Rochus Misch, bodyguard, messenger and telephone operator for Adolf Hitler, died in Berline on Thursday after a brief illness. At age 96, Misch was the last survivor and witness to Hitler's final hours. Misch repeatedly expressed his joy in working for Hitler and his pride in his work.
Misch was born in Alt Schalkowitz, a small Silesian town (Poland today), in 1917. Fox News reports that he signed up for the SS when he was 20, joining the Leibstandarte SS Adolf Hitler, where he would serve as personal protection for Hitler. Misch aided in the protection of Hitler's bunker and stood outside the door when he and his wife killed themselves. After the war, Misch spent nine years as a prisoner in Soviet Union war camps before returning to his family in Berlin in 1954.
According to the Los Angeles Times, Misch never expressed any regrets about his contributions to World War II or said anything negative about his leader.
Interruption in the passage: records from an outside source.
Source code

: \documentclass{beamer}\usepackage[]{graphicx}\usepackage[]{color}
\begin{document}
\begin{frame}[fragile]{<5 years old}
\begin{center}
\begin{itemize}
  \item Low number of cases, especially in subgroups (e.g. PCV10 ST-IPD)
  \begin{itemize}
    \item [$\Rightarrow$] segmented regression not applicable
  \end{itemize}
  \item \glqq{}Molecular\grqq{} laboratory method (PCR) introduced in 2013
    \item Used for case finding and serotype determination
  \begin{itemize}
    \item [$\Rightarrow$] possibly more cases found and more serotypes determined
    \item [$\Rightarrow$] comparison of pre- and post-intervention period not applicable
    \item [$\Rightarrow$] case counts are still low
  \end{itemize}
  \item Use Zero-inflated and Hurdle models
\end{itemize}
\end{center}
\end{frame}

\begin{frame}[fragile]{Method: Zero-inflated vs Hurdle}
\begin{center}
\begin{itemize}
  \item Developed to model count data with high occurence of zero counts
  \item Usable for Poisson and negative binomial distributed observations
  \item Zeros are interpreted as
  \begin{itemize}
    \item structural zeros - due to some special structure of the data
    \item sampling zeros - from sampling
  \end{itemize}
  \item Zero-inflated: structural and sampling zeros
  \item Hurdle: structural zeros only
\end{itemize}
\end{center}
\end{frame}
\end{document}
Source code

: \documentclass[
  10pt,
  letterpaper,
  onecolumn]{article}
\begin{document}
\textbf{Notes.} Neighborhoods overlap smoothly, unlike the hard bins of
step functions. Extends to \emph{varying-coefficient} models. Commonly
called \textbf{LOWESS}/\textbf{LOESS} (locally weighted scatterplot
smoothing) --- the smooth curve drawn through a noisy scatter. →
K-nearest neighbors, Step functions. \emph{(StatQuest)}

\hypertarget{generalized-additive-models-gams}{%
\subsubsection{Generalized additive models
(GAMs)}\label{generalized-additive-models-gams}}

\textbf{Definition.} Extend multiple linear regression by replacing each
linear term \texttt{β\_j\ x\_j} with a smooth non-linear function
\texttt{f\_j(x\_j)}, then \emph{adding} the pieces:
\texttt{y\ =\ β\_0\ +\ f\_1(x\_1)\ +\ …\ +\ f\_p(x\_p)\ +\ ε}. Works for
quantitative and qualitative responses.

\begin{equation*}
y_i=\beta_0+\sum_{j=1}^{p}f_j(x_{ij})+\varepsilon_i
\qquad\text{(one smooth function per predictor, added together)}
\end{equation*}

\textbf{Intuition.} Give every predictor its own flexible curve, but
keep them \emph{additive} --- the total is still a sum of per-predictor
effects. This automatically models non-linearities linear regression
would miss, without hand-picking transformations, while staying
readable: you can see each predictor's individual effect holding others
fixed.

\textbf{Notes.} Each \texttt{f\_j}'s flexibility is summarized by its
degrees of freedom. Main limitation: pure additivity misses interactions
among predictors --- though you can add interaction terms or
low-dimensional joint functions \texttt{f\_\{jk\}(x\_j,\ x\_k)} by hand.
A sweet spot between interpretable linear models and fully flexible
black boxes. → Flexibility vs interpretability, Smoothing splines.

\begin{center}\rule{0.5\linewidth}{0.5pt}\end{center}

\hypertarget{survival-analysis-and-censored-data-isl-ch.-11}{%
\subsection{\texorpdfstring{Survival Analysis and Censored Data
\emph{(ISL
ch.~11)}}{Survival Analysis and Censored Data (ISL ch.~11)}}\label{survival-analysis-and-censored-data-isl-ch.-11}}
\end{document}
He even went as far as denying any knowledge of the millions of genocide deaths that occurred at Nazi concentration camps.
In an interview with Salon, Misch said, "I ask you, if Hitler really did all the terrible things people now say he did, how could he have been our Fuhrer? How is that possible?" Hitler's right-hand man remained loyal to “the Furor” to his last breath.
"He wasn't a monster or a superhuman," Misch said to Express. "He stood across from me like a completely normal man with nice words."
Misch's daughter, Brigitta Jacobs-Engelken revealed to the BBC that her mother and Misch's wife Gerda was Jewish. Like everything else, Misch refused to accept or believe it.